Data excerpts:
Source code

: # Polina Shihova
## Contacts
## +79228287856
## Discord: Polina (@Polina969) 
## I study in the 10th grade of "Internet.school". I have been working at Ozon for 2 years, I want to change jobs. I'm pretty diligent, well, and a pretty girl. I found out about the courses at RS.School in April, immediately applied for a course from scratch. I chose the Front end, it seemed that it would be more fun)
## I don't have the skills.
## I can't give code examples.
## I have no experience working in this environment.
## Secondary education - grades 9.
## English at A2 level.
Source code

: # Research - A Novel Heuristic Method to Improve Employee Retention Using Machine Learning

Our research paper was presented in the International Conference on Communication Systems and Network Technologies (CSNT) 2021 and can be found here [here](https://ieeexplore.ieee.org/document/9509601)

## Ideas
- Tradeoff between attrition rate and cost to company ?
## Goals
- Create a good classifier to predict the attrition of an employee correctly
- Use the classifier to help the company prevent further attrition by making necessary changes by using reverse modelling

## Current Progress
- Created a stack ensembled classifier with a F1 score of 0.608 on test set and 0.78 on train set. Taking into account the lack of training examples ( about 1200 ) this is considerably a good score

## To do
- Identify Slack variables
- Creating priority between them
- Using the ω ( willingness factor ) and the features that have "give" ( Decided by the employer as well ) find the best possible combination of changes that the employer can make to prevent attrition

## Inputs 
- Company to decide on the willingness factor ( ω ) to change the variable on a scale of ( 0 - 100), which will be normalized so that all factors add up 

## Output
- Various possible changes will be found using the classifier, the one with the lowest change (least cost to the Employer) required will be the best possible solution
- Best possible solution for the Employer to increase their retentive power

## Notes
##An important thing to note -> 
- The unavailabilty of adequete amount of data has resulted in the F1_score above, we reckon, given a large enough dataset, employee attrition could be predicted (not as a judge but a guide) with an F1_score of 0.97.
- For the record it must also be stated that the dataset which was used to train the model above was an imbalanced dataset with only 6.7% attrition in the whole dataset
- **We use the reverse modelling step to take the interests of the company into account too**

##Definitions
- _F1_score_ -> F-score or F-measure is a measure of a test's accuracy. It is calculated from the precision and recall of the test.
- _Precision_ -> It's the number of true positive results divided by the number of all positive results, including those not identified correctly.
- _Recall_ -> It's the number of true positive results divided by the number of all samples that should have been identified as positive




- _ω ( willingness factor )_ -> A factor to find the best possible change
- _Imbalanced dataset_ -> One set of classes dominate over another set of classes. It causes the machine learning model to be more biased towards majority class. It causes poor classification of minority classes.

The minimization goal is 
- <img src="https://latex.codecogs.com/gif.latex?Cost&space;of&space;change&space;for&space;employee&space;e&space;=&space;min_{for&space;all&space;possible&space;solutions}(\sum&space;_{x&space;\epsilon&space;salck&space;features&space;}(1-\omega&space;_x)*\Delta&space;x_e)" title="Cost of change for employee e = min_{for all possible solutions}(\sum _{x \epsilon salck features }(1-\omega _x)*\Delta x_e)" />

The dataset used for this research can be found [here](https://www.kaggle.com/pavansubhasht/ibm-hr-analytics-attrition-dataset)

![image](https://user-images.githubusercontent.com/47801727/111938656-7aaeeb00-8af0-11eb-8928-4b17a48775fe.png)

Task goal:
All lines in the data above from the one with "# Polina Shihova" through the one with "## I study in" must be repeated exactly, and no others.

Answer:
: # Polina Shihova
## Contacts
## +79228287856
## Discord: Polina (@Polina969) 
## I study in the 10th grade of "Internet.school". I have been working at Ozon for 2 years, I want to change jobs. I'm pretty diligent, well, and a pretty girl. I found out about the courses at RS.School in April, immediately applied for a course from scratch. I chose the Front end, it seemed that it would be more fun)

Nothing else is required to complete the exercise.